### Information provided

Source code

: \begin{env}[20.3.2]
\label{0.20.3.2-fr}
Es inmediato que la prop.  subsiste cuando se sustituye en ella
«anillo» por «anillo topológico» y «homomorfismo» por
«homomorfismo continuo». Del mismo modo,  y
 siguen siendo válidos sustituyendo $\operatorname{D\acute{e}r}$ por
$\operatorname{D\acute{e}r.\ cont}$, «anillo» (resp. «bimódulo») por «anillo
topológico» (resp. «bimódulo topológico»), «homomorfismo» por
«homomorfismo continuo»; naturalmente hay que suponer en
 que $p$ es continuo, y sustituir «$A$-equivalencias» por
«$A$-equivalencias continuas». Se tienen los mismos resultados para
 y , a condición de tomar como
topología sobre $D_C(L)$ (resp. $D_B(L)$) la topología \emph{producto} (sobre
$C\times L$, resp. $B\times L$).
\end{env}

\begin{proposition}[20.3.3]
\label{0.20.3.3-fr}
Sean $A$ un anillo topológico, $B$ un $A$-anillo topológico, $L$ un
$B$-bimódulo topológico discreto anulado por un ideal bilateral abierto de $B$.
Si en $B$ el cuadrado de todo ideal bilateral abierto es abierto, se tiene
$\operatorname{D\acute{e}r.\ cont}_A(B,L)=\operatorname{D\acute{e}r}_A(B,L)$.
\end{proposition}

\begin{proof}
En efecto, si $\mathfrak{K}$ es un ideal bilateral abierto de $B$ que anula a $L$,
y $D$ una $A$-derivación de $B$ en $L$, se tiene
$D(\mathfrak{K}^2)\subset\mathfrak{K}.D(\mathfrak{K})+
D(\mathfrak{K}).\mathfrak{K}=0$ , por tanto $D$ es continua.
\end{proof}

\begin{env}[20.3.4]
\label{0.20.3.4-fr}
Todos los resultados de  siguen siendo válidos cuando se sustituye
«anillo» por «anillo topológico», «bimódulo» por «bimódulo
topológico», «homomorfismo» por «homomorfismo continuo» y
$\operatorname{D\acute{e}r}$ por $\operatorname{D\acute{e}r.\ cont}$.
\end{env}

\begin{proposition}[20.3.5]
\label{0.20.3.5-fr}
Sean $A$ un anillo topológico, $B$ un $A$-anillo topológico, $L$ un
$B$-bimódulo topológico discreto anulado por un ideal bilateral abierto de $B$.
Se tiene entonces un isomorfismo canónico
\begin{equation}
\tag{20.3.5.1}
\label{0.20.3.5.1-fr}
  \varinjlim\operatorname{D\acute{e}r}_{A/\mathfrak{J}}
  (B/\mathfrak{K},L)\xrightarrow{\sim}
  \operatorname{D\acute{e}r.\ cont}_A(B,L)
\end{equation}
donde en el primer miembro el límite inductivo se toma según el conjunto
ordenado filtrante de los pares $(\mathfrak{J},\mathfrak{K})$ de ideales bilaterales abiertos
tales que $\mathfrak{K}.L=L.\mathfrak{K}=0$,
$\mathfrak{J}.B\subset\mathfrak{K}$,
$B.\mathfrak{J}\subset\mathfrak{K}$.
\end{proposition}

### Prompt
Your answer must be the lines from the one holding "donde en el" to the end of the listing above, exactly as written and nothing else.

### Response
donde en el primer miembro el límite inductivo se toma según el conjunto
ordenado filtrante de los pares $(\mathfrak{J},\mathfrak{K})$ de ideales bilaterales abiertos
tales que $\mathfrak{K}.L=L.\mathfrak{K}=0$,
$\mathfrak{J}.B\subset\mathfrak{K}$,
$B.\mathfrak{J}\subset\mathfrak{K}$.
\end{proposition}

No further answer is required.